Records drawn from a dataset
=-=-=-=-=

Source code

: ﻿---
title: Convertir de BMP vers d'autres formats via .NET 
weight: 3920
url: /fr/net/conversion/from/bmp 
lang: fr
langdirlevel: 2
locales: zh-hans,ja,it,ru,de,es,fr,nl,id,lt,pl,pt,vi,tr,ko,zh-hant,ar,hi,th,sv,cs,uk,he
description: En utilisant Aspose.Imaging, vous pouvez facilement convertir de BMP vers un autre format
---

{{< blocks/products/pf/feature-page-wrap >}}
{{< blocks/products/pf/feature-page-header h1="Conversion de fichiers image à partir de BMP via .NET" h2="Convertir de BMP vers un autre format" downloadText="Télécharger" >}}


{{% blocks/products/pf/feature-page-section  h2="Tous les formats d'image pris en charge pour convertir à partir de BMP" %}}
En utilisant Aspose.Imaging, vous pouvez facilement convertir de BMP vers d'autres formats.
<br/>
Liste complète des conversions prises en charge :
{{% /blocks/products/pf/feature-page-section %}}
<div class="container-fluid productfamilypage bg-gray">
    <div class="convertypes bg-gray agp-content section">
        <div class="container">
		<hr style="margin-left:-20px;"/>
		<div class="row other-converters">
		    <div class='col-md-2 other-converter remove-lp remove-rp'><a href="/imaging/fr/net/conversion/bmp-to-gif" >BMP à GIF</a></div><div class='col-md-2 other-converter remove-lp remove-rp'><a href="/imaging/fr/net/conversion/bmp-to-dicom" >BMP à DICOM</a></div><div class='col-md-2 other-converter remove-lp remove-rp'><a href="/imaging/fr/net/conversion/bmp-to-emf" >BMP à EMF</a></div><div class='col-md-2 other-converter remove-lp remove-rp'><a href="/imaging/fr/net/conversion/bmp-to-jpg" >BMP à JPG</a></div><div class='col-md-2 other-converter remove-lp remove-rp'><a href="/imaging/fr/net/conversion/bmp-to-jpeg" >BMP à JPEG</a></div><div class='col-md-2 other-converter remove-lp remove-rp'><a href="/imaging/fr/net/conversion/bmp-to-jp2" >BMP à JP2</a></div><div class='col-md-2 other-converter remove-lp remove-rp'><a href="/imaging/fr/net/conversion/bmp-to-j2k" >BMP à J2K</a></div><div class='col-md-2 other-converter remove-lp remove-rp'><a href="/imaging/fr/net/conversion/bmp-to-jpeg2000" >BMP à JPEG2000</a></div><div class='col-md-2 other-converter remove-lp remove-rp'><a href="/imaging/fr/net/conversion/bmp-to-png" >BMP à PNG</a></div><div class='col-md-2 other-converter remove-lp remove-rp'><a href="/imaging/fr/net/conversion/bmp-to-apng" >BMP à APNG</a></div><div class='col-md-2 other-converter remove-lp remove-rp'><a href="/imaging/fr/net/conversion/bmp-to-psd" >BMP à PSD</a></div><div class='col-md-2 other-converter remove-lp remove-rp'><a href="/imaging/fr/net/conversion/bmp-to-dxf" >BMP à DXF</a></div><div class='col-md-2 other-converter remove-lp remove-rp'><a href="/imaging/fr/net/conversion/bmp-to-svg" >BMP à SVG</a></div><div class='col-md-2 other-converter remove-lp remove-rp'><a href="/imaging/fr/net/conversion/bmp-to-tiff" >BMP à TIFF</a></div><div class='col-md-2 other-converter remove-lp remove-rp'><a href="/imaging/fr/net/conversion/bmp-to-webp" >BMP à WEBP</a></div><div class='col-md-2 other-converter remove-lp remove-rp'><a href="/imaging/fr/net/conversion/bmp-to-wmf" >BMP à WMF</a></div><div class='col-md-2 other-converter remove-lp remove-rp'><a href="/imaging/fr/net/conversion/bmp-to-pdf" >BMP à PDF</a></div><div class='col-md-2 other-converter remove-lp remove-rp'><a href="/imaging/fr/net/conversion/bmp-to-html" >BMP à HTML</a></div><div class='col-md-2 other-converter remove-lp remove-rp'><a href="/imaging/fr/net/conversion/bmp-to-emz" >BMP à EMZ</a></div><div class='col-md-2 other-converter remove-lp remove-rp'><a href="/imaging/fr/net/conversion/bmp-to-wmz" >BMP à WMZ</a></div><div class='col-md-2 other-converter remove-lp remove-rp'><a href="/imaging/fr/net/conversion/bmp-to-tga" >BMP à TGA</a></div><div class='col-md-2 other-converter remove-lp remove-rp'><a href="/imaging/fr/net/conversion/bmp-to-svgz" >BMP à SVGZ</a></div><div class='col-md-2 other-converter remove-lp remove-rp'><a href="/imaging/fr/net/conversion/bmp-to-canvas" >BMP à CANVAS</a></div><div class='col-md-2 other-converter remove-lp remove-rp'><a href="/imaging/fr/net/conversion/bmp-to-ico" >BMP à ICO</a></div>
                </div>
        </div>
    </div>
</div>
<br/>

=-=-=-=-=

> Problem statement:
From the first line of the data above through the line containing "de fichiers image", repeat each line exactly, and add nothing.

> Task response:
Source code

: ﻿---
title: Convertir de BMP vers d'autres formats via .NET 
weight: 3920
url: /fr/net/conversion/from/bmp 
lang: fr
langdirlevel: 2
locales: zh-hans,ja,it,ru,de,es,fr,nl,id,lt,pl,pt,vi,tr,ko,zh-hant,ar,hi,th,sv,cs,uk,he
description: En utilisant Aspose.Imaging, vous pouvez facilement convertir de BMP vers un autre format
---

{{< blocks/products/pf/feature-page-wrap >}}
{{< blocks/products/pf/feature-page-header h1="Conversion de fichiers image à partir de BMP via .NET" h2="Convertir de BMP vers un autre format" downloadText="Télécharger" >}}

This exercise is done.